**Your instructions:** Will you return, word for word, only the lines from the top of the data below down to and including the one with "2. **Siemens Synergy**: Native"?

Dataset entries
:::::

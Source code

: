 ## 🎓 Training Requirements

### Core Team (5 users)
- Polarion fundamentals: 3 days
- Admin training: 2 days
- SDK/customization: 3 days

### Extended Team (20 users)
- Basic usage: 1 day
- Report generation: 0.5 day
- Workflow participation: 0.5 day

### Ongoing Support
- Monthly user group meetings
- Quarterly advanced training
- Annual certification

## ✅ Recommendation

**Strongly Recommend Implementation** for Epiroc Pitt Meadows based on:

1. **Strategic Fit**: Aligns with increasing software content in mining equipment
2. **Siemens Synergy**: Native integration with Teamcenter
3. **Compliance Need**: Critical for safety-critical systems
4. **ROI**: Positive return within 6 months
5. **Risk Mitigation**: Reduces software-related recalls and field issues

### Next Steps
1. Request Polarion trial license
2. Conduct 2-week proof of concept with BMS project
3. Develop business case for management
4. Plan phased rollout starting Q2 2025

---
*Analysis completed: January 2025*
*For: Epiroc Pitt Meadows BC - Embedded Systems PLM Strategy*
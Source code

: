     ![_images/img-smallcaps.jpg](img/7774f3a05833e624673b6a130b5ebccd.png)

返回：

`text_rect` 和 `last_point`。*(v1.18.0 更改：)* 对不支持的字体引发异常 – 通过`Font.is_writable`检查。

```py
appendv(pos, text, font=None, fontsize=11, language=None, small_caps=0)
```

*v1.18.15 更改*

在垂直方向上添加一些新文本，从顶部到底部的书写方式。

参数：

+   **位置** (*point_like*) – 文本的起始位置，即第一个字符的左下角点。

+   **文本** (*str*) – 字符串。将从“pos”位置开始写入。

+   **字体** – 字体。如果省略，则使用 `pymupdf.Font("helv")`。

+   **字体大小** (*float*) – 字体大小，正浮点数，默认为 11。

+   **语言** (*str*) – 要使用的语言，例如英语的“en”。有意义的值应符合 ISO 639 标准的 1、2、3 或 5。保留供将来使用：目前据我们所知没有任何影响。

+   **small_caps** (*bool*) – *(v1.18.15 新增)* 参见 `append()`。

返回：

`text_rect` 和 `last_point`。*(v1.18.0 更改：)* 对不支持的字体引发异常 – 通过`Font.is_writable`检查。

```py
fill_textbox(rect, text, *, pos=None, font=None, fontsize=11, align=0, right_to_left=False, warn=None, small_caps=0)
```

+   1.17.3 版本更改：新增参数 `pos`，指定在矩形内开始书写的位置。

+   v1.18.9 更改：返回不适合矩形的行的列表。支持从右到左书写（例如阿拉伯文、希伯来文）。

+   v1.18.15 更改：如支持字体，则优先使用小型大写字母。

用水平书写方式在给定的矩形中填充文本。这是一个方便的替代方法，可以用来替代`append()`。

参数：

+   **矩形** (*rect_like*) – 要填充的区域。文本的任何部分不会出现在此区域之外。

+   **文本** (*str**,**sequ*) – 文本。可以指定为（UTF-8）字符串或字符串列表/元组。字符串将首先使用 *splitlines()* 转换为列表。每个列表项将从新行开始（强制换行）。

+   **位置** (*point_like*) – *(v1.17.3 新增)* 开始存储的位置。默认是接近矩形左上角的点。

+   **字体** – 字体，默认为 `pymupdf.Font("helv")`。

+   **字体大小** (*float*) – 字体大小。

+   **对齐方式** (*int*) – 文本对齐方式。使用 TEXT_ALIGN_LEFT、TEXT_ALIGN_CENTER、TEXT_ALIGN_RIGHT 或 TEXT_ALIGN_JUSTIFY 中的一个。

:::::

**Response area:**
Source code

: ## 🎓 Training Requirements

### Core Team (5 users)
- Polarion fundamentals: 3 days
- Admin training: 2 days
- SDK/customization: 3 days

### Extended Team (20 users)
- Basic usage: 1 day
- Report generation: 0.5 day
- Workflow participation: 0.5 day

### Ongoing Support
- Monthly user group meetings
- Quarterly advanced training
- Annual certification

## ✅ Recommendation

**Strongly Recommend Implementation** for Epiroc Pitt Meadows based on:

1. **Strategic Fit**: Aligns with increasing software content in mining equipment
2. **Siemens Synergy**: Native integration with Teamcenter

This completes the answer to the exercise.